[
https://issues.apache.org/jira/browse/THRIFT-5430?page=com.atlassian.jira.plugin.system.issuetabpanels:all-tabpanel
]
Jens Geyer closed THRIFT-5430.
------------------------------
> FieldMetaData synchronized method can trigger deadlock during static class
> initialization in JVM native code
> ------------------------------------------------------------------------------------------------------------
>
> Key: THRIFT-5430
> URL: https://issues.apache.org/jira/browse/THRIFT-5430
> Project: Thrift
> Issue Type: Bug
> Components: Java - Library
> Affects Versions: 0.6, 0.6.1, 0.7, 0.8, 0.9, 0.9.1, 0.9.2, 0.9.3, 0.9.3.1,
> 0.10.0, 0.11.0, 0.12.0, 0.13.0, 0.14.0, 0.14.1
> Environment: AdoptJDK 1.8 (Java 8) ; Linux, AWS machines.

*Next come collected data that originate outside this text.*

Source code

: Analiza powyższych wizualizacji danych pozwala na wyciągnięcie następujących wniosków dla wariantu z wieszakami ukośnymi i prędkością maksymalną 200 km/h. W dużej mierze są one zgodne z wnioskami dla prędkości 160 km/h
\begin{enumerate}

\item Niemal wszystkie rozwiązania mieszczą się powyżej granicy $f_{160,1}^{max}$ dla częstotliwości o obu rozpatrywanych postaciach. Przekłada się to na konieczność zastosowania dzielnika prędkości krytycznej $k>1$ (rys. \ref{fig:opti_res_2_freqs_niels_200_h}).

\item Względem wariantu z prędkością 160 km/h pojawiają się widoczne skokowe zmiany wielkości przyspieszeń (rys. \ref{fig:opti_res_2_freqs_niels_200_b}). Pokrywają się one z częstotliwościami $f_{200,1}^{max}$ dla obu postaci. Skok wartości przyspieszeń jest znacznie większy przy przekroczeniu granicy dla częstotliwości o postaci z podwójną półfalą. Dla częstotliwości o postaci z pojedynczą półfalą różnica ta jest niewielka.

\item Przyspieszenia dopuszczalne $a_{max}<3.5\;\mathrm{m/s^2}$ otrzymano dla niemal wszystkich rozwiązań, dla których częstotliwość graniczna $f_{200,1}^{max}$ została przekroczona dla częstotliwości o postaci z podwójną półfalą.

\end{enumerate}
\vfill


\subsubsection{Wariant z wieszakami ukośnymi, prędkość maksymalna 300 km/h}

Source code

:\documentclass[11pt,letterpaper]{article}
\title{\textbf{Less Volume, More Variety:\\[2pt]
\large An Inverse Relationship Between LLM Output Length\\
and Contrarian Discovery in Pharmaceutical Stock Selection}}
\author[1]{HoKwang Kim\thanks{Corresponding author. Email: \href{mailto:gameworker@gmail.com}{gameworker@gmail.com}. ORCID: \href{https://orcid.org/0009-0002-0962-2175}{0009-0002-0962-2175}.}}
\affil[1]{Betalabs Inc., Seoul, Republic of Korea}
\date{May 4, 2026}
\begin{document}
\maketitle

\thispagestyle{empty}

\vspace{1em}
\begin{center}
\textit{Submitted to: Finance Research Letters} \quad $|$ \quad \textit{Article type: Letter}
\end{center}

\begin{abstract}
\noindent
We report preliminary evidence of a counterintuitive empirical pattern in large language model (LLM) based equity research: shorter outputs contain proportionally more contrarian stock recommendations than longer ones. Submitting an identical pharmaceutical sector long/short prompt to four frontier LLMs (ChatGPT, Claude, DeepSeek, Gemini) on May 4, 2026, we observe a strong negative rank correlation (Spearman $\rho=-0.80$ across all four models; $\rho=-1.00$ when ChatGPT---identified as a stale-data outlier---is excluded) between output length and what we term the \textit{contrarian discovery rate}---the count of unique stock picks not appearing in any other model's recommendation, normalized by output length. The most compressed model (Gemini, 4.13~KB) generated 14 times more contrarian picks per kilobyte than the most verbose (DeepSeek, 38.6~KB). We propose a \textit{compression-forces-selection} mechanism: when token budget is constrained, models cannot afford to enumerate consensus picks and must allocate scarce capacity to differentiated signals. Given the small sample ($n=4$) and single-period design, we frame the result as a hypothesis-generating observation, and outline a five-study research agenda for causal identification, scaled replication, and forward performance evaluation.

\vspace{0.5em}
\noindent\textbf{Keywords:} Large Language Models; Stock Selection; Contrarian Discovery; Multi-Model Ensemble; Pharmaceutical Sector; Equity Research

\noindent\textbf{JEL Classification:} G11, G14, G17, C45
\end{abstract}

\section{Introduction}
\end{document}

> Deadlock is environment independent and occurs in conformance with the JRE 8
> spec.
>
> Reporter: Divye Kapoor
> Assignee: Divye Kapoor
> Priority: Major
> Fix For: 0.15.0
>
> Time Spent: 0.5h
> Remaining Estimate: 0h
>
> We (Pinterest) hit the following deadlock during JVM classloading of Thrift
> classes. The root cause was triggering sClass.newInstance() while holding the
> synchronized lock on FieldMetaData.class::getStructMetaDataMap(..)
> Here's the stacktraces of interest:
> Thread 1:
> {code:java}
> Stack Trace is:
> at sun.reflect.NativeConstructorAccessorImpl.newInstance0(Native Method) //
> stuck here for > 30 mins
> at
> sun.reflect.NativeConstructorAccessorImpl.newInstance(NativeConstructorAccessorImpl.java:62)
> at
> sun.reflect.DelegatingConstructorAccessorImpl.newInstance(DelegatingConstructorAccessorImpl.java:45)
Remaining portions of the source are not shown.